虽然对面阵地的枪声稀稀拉拉,连机枪都没打,可经历过之前战斗的伪军们都心知肚明:这纯粹是对手在放长线钓大鱼,就等着他们走到近处呢。
第四十三章(三) 峰回路转(三)
战斗在伪军慢吞吞地挪到离二营阵地不到一百米的时候正式打响了。抗日铁血军的机枪一响,伪军们立刻像受了惊的兔子,往地上一趴,埋头拼命放起枪来,两军之间,顿时枪声大作。爆豆般的枪声让后面不知所以的鬼子兵也唬了一大跳,跟着扑倒在冷冰冰的雪地上。
“八格牙鲁!”远处的长谷部照晤放下望远镜,狠狠地骂了一句,用很不友善的眼神看向侧后方恭恭敬敬伺候着的伪旅长刘宝林:“刘旅长,你的部下实在太贪生怕死了!你是怎么教导的!简直就是我辈军人的耻辱!”

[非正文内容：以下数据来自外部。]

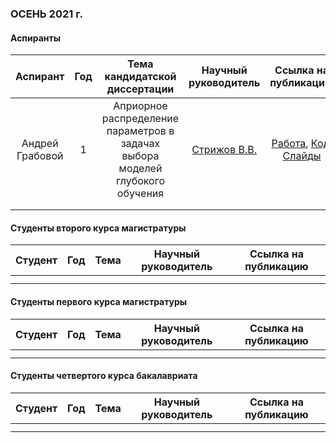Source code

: ### ОСЕНЬ 2021 г.

#### Аспиранты

| Аспирант | Год | Тема кандидатской диссертации | Научный руководитель | Ссылка на публикацию |
|:---:|:---:|:---:|:---:|:---:|
| Андрей Грабовой | 1 | Априорное распределение параметров в задачах выбора моделей глубокого обучения | [Стрижов В.В.](http://www.ccas.ru/strijov/) | [Работа](https://github.com/andriygav/PhDThesis/blob/master/thesis/Grabovoy2021PhDThesis.pdf), [Код](https://github.com/andriygav/PhDThesis), [Слайды](https://github.com/andriygav/PhDThesis/blob/master/slides/Grabovoy2021PhDSlides.pdf) |
| | | | | |
| | | | | |

#### Студенты второго курса магистратуры

| Студент | Год | Тема | Научный руководитель | Ссылка на публикацию |
|:---:|:---:|:---:|:---:|:---:|
| | | | | |
| | | | | |

#### Студенты первого курса магистратуры

| Студент | Год | Тема | Научный руководитель | Ссылка на публикацию |
|:---:|:---:|:---:|:---:|:---:|
| | | | | |
| | | | | |

#### Студенты четвертого курса бакалавриата

| Студент | Год | Тема | Научный руководитель | Ссылка на публикацию |
|:---:|:---:|:---:|:---:|:---:|
| | | | | |
| | | | | |
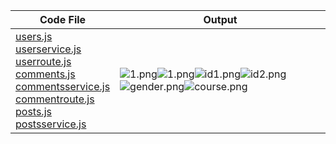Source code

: | Code File | Output |
|-----------|--------|
|[users.js](./Codes/users.js)<br>[userservice.js](./Codes/userservice.js) <br> [userroute.js](./Codes/userroute.js)  <br>[comments.js](./Codes/users.js)<br>[commentsservice.js](./Codes/commentsservice.js)<br>[commentroute.js](./Codes/commentroute.js)<br>[posts.js](./Codes/posts.js)<br>[postsservice.js](./Codes/postsservice.js)|![1.png](./Output/cmd.png)![1.png](./Output/students.png)![id1.png](./Output/id.png)![id2.png](./Output/id2.png)![gender.png](./Output/gender.png)![course.png](./Output/course.png)|

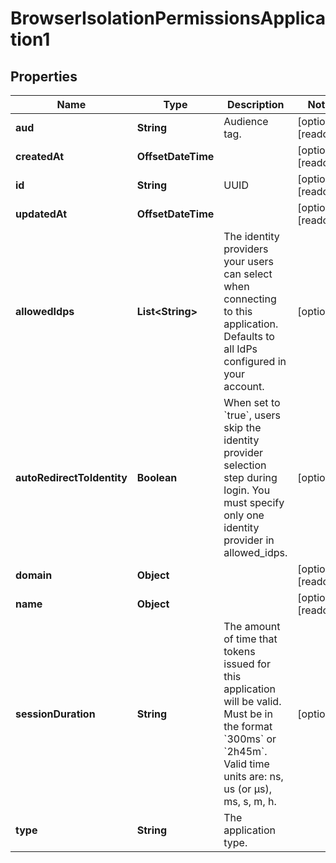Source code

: 

# BrowserIsolationPermissionsApplication1


## Properties

| Name | Type | Description | Notes |
|------------ | ------------- | ------------- | -------------|
|**aud** | **String** | Audience tag. |  [optional] [readonly] |
|**createdAt** | **OffsetDateTime** |  |  [optional] [readonly] |
|**id** | **String** | UUID |  [optional] [readonly] |
|**updatedAt** | **OffsetDateTime** |  |  [optional] [readonly] |
|**allowedIdps** | **List&lt;String&gt;** | The identity providers your users can select when connecting to this application. Defaults to all IdPs configured in your account. |  [optional] |
|**autoRedirectToIdentity** | **Boolean** | When set to &#x60;true&#x60;, users skip the identity provider selection step during login. You must specify only one identity provider in allowed_idps. |  [optional] |
|**domain** | **Object** |  |  [optional] [readonly] |
|**name** | **Object** |  |  [optional] [readonly] |
|**sessionDuration** | **String** | The amount of time that tokens issued for this application will be valid. Must be in the format &#x60;300ms&#x60; or &#x60;2h45m&#x60;. Valid time units are: ns, us (or µs), ms, s, m, h. |  [optional] |
|**type** | **String** | The application type. |  |



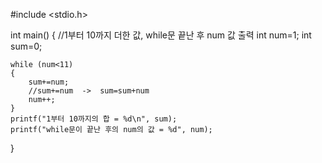 #include <stdio.h>

int main()
{
    //1부터 10까지 더한 값, while문 끝난 후 num 값 출력
    int num=1;
    int sum=0;

    while (num<11)
    {
        sum+=num;
        //sum+=num  ->  sum=sum+num
        num++; 
    }
    printf("1부터 10까지의 합 = %d\n", sum);
    printf("while문이 끝난 후의 num의 값 = %d", num);
}
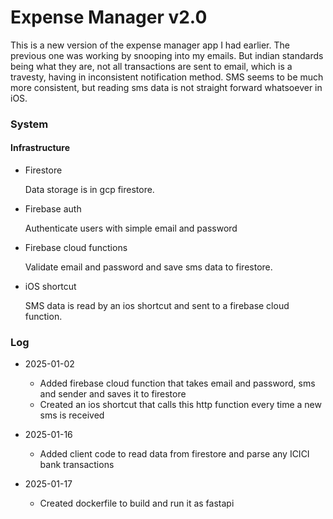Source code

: # Expense Manager v2.0

This is a new version of the expense manager app I had earlier. The previous one was working by snooping into my emails.
But indian standards being what they are, not all transactions are sent to email, which is a travesty, having in inconsistent notification method.
SMS seems to be much more consistent, but reading sms data is not straight forward whatsoever in iOS.

### System

#### Infrastructure

- Firestore

    Data storage is in gcp firestore.

- Firebase auth

    Authenticate users with simple email and password

- Firebase cloud functions

    Validate email and password and save sms data to firestore.

- iOS shortcut

    SMS data is read by an ios shortcut and sent to a firebase cloud function.

### Log

- 2025-01-02
    - Added firebase cloud function that takes email and password, sms and sender and saves it to firestore
    - Created an ios shortcut that calls this http function every time a new sms is received

- 2025-01-16
    - Added client code to read data from firestore and parse any ICICI bank transactions

- 2025-01-17
    - Created dockerfile to build and run it as fastapi
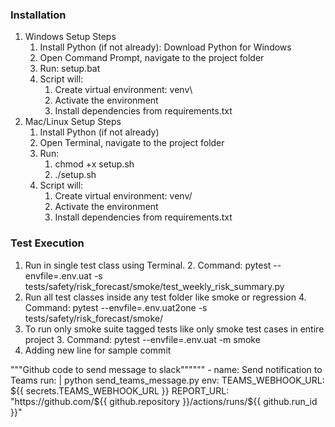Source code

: ### Installation
1. Windows Setup Steps
	1. Install Python (if not already): Download Python for Windows
	2. Open Command Prompt, navigate to the project folder
	3. Run: setup.bat
	4. Script will:
		1. Create virtual environment: venv\
		2. Activate the environment
		3. Install dependencies from requirements.txt
2. Mac/Linux Setup Steps
	1. Install Python (if not already)
	2. Open Terminal, navigate to the project folder
	3. Run: 
       1. chmod +x setup.sh
       2. ./setup.sh
	4. Script will:
		1. Create virtual environment: venv/
		2. Activate the environment
        3. Install dependencies from requirements.txt

### Test Execution
1. Run in single test class using Terminal. 
   2. Command:   pytest --envfile=.env.uat -s tests/safety/risk_forecast/smoke/test_weekly_risk_summary.py
3. Run all test classes inside any test folder like smoke or regression 
   4. Command:  pytest --envfile=.env.uat2one -s tests/safety/risk_forecast/smoke/
2. To run only smoke suite tagged tests like only smoke test cases in entire project
   3. Command: pytest --envfile=.env.uat -m smoke
4. Adding new line for sample commit



"""Github code to send message to slack""""""
      - name: Send notification to Teams
        run: |
          python send_teams_message.py
        env:
          TEAMS_WEBHOOK_URL: ${{ secrets.TEAMS_WEBHOOK_URL }}
          REPORT_URL: "https://github.com/${{ github.repository }}/actions/runs/${{ github.run_id }}"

刘宝林的脸色变了变,暗道:妈的,长谷这老家伙不会是故意想找老子的麻烦吧?嘴上连忙替自己开脱辩白:“将军阁下,他们只是省防军,很多都是新兵,严重缺乏训练,而且装备低劣,是远远不能和所向无敌的精锐皇军相比的。”
千穿万穿,马屁不穿,长谷旅团长的僵硬的嘴角不由自主地挂上了一丝笑意:“嗯,这确实是个问题,像这种不合格的兵员,应当毫不迟疑地加以裁减!”
这一句话,恍如晴天霹雳,震得刘宝林眼前直冒金星,他手下的这点人马就是他的命根子,裁了他的兵,他一个光杆司令,在日本人眼里屁都不是,比软柿子都不如,日本人想怎么捏就怎么捏,哪一天日本主子不高兴了,缺钱花了,他十几年积攒下来的万贯家财不定就被充作军资了,几个美貌小妾只怕也逃不出日本人的色眼。
“太,太君,这个,敝人这次回去一定严加整顿、严加训练……”刘宝林哭丧着脸,连称呼都改了,态度谦卑异常,心里却把长谷的十八代祖宗都骂遍了。
长谷部照晤不耐烦地挥了挥手:“回去再说吧,现在的首要任务是歼灭对面的支那军!”说着,举起了望眼镜,再度观察起越打越激烈的战场。
长谷支队的确是想以一次全力的进攻一举攻破抗日铁血军的阵地,为此,不但进行了长达一小时的炮火准备,而且一次性投入了半个团的伪军和整整一个大队的日军步兵,并由联队长大岛大佐亲临一线督战,可谓不惜血本,志在必得。长谷部照晤很难相信,这个年代的中国军队会有能够与精锐的关东军相抗衡的存在。当然,愿望是好的,至于能不能实现,还得看铁血军方面答应不答应。